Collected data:
=== Section Start ===
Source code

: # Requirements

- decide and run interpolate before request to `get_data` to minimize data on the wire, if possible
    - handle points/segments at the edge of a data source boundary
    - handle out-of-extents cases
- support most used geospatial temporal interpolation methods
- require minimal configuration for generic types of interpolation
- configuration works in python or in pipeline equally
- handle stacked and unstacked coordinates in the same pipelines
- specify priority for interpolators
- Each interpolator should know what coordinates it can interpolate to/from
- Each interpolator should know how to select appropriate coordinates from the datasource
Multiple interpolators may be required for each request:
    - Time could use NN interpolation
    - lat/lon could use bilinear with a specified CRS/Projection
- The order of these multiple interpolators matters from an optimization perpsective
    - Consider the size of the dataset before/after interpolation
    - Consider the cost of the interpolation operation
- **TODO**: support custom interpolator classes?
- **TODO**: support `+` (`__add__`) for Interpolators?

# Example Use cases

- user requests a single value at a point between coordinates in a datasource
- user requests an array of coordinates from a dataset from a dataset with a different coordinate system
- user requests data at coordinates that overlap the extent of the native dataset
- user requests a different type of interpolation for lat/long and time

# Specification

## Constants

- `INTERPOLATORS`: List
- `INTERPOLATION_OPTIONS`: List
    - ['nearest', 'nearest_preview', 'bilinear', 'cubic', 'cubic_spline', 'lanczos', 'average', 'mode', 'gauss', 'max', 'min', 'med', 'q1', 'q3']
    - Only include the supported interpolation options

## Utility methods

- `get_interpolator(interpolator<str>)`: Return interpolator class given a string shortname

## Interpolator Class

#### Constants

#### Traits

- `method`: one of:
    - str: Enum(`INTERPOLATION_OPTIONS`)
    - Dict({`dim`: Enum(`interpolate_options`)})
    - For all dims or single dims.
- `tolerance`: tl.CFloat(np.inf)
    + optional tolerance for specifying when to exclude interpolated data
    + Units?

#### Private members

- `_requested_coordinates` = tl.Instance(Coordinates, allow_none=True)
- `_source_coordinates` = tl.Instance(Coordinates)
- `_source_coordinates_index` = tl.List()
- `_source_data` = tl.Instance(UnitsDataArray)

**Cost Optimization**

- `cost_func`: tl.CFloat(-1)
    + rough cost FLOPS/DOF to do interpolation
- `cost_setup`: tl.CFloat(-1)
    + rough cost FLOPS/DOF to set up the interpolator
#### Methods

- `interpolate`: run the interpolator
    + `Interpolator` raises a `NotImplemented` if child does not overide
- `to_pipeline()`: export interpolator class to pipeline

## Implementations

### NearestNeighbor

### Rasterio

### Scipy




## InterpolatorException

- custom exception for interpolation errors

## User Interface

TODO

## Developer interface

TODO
=== Section End ===
• ACTIVITY:
Could you repeat every record above exactly as it appears?

• RESULT BELOW:
Source code

: # Requirements

- decide and run interpolate before request to `get_data` to minimize data on the wire, if possible
    - handle points/segments at the edge of a data source boundary
    - handle out-of-extents cases
- support most used geospatial temporal interpolation methods
- require minimal configuration for generic types of interpolation
- configuration works in python or in pipeline equally
- handle stacked and unstacked coordinates in the same pipelines
- specify priority for interpolators
- Each interpolator should know what coordinates it can interpolate to/from
- Each interpolator should know how to select appropriate coordinates from the datasource
Multiple interpolators may be required for each request:
    - Time could use NN interpolation
    - lat/lon could use bilinear with a specified CRS/Projection
- The order of these multiple interpolators matters from an optimization perpsective
    - Consider the size of the dataset before/after interpolation
    - Consider the cost of the interpolation operation
- **TODO**: support custom interpolator classes?
- **TODO**: support `+` (`__add__`) for Interpolators?

# Example Use cases

- user requests a single value at a point between coordinates in a datasource
- user requests an array of coordinates from a dataset from a dataset with a different coordinate system
- user requests data at coordinates that overlap the extent of the native dataset
- user requests a different type of interpolation for lat/long and time

# Specification

## Constants

- `INTERPOLATORS`: List
- `INTERPOLATION_OPTIONS`: List
    - ['nearest', 'nearest_preview', 'bilinear', 'cubic', 'cubic_spline', 'lanczos', 'average', 'mode', 'gauss', 'max', 'min', 'med', 'q1', 'q3']
    - Only include the supported interpolation options

## Utility methods

- `get_interpolator(interpolator<str>)`: Return interpolator class given a string shortname

## Interpolator Class

#### Constants

#### Traits

- `method`: one of:
    - str: Enum(`INTERPOLATION_OPTIONS`)
    - Dict({`dim`: Enum(`interpolate_options`)})
    - For all dims or single dims.
- `tolerance`: tl.CFloat(np.inf)
    + optional tolerance for specifying when to exclude interpolated data
    + Units?

#### Private members

- `_requested_coordinates` = tl.Instance(Coordinates, allow_none=True)
- `_source_coordinates` = tl.Instance(Coordinates)
- `_source_coordinates_index` = tl.List()
- `_source_data` = tl.Instance(UnitsDataArray)

**Cost Optimization**

- `cost_func`: tl.CFloat(-1)
    + rough cost FLOPS/DOF to do interpolation
- `cost_setup`: tl.CFloat(-1)
    + rough cost FLOPS/DOF to set up the interpolator
#### Methods

- `interpolate`: run the interpolator
    + `Interpolator` raises a `NotImplemented` if child does not overide
- `to_pipeline()`: export interpolator class to pipeline

## Implementations

### NearestNeighbor

### Rasterio

### Scipy




## InterpolatorException

- custom exception for interpolation errors

## User Interface

TODO

## Developer interface

TODO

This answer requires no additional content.